Article ID Journal Published Year Pages File Type
6489698 Journal of Bioscience and Bioengineering 2018 8 Pages PDF
Abstract
β-1,2-N-Acetylglucosaminyltransferase II (GnTII, EC 2.4.1.143) is a Golgi-localized type II transmembrane enzyme that catalyzes the transfer of N-acetylglucosamine to the 6-arm of the trimanosyl core of N-glycans, an essential step in the conversion of oligomannose-type to complex-type N-glycans. Despite its physiological importance, there have been only a few reports on the heterologous expression and structure-function relationship of this enzyme. Here, we constructed a silkworm-based Bombyx mori nucleopolyhedrovirus bacmid expression system and expressed human GnTII (hGnTII) lacking the N-terminal cytosolic tail and transmembrane region.

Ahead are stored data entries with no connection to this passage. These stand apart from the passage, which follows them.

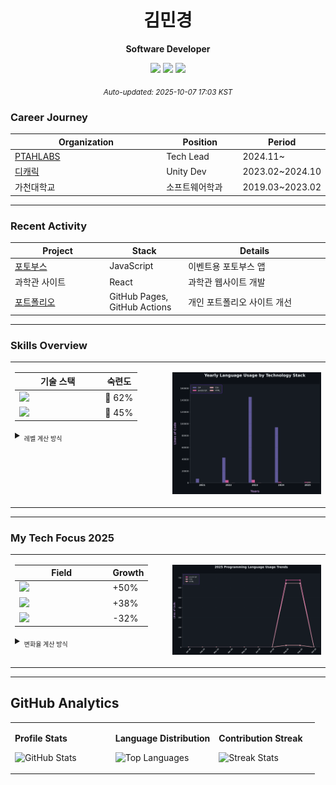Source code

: <div align="center">

# 김민경
**Software Developer**

<img src="https://komarev.com/ghpvc/?username=zlaepek&color=7469B6&style=for-the-badge&label=PROFILE+VIEWS"/>
<img src="https://img.shields.io/github/followers/zlaepek?color=7469B6&style=for-the-badge&logo=github&label=FOLLOWERS"/>
<img src="https://img.shields.io/github/stars/zlaepek?color=7469B6&style=for-the-badge&logo=github&label=STARS"/>

<sub>*Auto-updated: <!-- UPDATE_TIME -->2025-10-07 17:03 KST<!-- /UPDATE_TIME -->*</sub>

</div>

### Career Journey

<table width="100%">
  <thead>
    <tr>
      <th width="50%">Organization</th>
      <th width="25%">Position</th>
      <th width="25%">Period</th>
    </tr>
  </thead>
  <tbody>
    <tr>
      <td><a href="https://ptahlabs.co.kr/">PTAHLABS</a></td>
      <td>Tech Lead</td>
      <td>2024.11~</td>
    </tr>
    <tr>
      <td><a href="https://www.dcarrick.co.kr/">디캐릭</a></td>
      <td>Unity Dev</td>
      <td>2023.02~2024.10</td>
    </tr>
    <tr>
      <td>가천대학교</td>
      <td>소프트웨어학과</td>
      <td>2019.03~2023.02</td>
    </tr>
  </tbody>
</table>

---

### Recent Activity

<!-- ACTIVITY_START -->
<table width="100%">
  <thead>
    <tr>
      <th width="30%">Project</th>
      <th width="25%">Stack</th>
      <th width="45%">Details</th>
    </tr>
  </thead>
  <tbody>
    <tr>
      <td><a href="https://ptahlabs.co.kr/#/project/Solution_PhotoBooth">포토부스</a></td>
      <td>JavaScript</td>
      <td>이벤트용 포토부스 앱</td>
    </tr>
    <tr>
      <td>과학관 사이트</td>
      <td>React</td>
      <td>과학관 웹사이트 개발</td>
    </tr>
    <tr>
      <td><a href="https://github.com/zlaepek">포트폴리오</a></td>
      <td>GitHub Pages, GitHub Actions</td>
      <td>개인 포트폴리오 사이트 개선</td>
    </tr>
  </tbody>
</table>
<!-- ACTIVITY_END -->

---

### Skills Overview

<table width="100%">
<tr>
<td valign="top" width="50%">

<!-- SKILL_START -->
<table width="100%">
  <thead>
    <tr>
      <th width="70%">기술 스택</th>
      <th width="30%">숙련도</th>
    </tr>
  </thead>
  <tbody>
    <tr>
      <td><img src="https://img.shields.io/badge/C%23-7469B6?style=flat&logo=c-sharp&logoColor=white"/></td>
      <td>🥈 62%</td>
    </tr>
    <tr>
      <td><img src="https://img.shields.io/badge/JavaScript-FF69B4?style=flat&logo=javascript&logoColor=white"/></td>
      <td>🥉 45%</td>
    </tr>
  </tbody>
</table>
<!-- SKILL_END -->

<details>
<summary><sub style="font-size: 10px;">레벨 계산 방식</sub></summary>
<sub style="font-size: 9px;">
🥇 Master 80%+ | 🥈 Pro 60-79% | 🥉 Learning 40-59% | 🏅 Starter <40%<br>
<code>활동점수 = (언어 줄 수 ÷ 100) + (커밋 수 × 10)</code><br>
<code>레벨 = min(99, floor(log₂(활동점수 + 1) × 8))</code>
</sub>
</details>

</td>
<td valign="top" width="50%">

<!-- YEARLY_CHART -->
![Yearly Usage](./assets/language_yearly_chart.png)
<!-- /YEARLY_CHART -->

</td>
</tr>
</table>

---

### My Tech Focus 2025

<table width="100%">
<tr>
<td valign="top" width="50%">

<!-- TREND_START -->
<table width="100%">
  <thead>
    <tr>
      <th width="70%">Field</th>
      <th width="30%">Growth</th>
    </tr>
  </thead>
  <tbody>
    <tr>
      <td><img src="https://img.shields.io/badge/%EC%9B%B9%EA%B0%9C%EB%B0%9C-FF69B4?style=flat&logo=react&logoColor=white"/></td>
      <td>+50%</td>
    </tr>
    <tr>
      <td><img src="https://img.shields.io/badge/%EB%B0%B1%EC%97%94%EB%93%9C-4A90E2?style=flat&logo=server&logoColor=white"/></td>
      <td>+38%</td>
    </tr>
    <tr>
      <td><img src="https://img.shields.io/badge/%EA%B2%8C%EC%9E%84%EA%B0%9C%EB%B0%9C-7469B6?style=flat&logo=unity&logoColor=white"/></td>
      <td>-32%</td>
    </tr>
  </tbody>
</table>
<!-- TREND_END -->

<details>
<summary><sub style="font-size: 10px;">변화율 계산 방식</sub></summary>
<sub style="font-size: 9px;">
<code>변화율 = (최근 3개월 활동 - 이전 9개월 평균) ÷ 이전 9개월 평균 × 100</code><br>
양수: 증가 추세 | 음수: 감소 추세
</sub>
</details>

</td>
<td valign="top" width="50%">

<!-- TREND_CHART -->
![Language Trends](./assets/language_trend_chart.png)
<!-- /TREND_CHART -->

</td>
</tr>
</table>

---

## GitHub Analytics

<table width="100%">
<tr>
<td valign="top" width="33%">

**Profile Stats**

![GitHub Stats](https://github-readme-stats.vercel.app/api?username=zlaepek&show_icons=true&count_private=true&include_all_commits=true&theme=github_dark&hide_border=true&bg_color=0D1117&title_color=7469B6&icon_color=7469B6&text_color=c9d1d9&card_width=280&hide_title=true)

</td>
<td valign="top" width="34%">

**Language Distribution**

![Top Languages](https://github-readme-stats.vercel.app/api/top-langs/?username=zlaepek&layout=compact&theme=github_dark&hide_border=true&bg_color=0D1117&title_color=7469B6&text_color=c9d1d9&card_width=280&hide_title=true)

</td>
<td valign="top" width="33%">

**Contribution Streak**

![Streak Stats](https://github-readme-streak-stats.herokuapp.com/?user=zlaepek&theme=github-dark-blue&hide_border=true&background=0D1117&ring=7469B6&fire=7469B6&currStreakLabel=7469B6)

</td>
</tr>
</table>


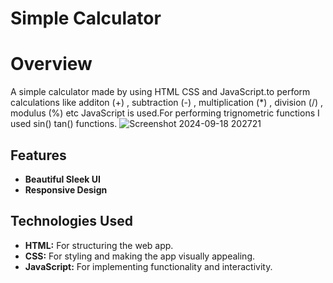 # Simple Calculator
# Overview
A simple calculator made by using HTML CSS and JavaScript.to perform calculations like additon (+) , subtraction (-) , multiplication (*) , division (/) , modulus (%) etc JavaScript is used.For performing trignometric functions I used sin() tan() functions. 
![Screenshot 2024-09-18 202721](https://github.com/user-attachments/assets/09295acc-a6d3-49d6-b898-d9c400b184f2)


## Features

- **Beautiful Sleek UI** 
- **Responsive Design**

  
## Technologies Used

- **HTML:** For structuring the web app.
- **CSS:** For styling and making the app visually appealing.
- **JavaScript:** For implementing functionality and interactivity.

The recombinant hGnTII was purified from silkworm larval hemolymph in two steps by using tandem affinity purification tags, with a yield of approximately 120 μg from 10 mL hemolymph, and exhibited glycosyltransferase activity and strict substrate specificity. The enzyme was found to be N-glycosylated by the enzymatic cleavage of glycans, while hGnTII expressed in insect cells had not been reported to be glycosylated. Although insects typically produce pauci-mannosidic-type glycans, the structure of N-glycans in the recombinant hGnTII was suggested to be of the complex type, and the removal of the glycans did not affect the enzymatic activity.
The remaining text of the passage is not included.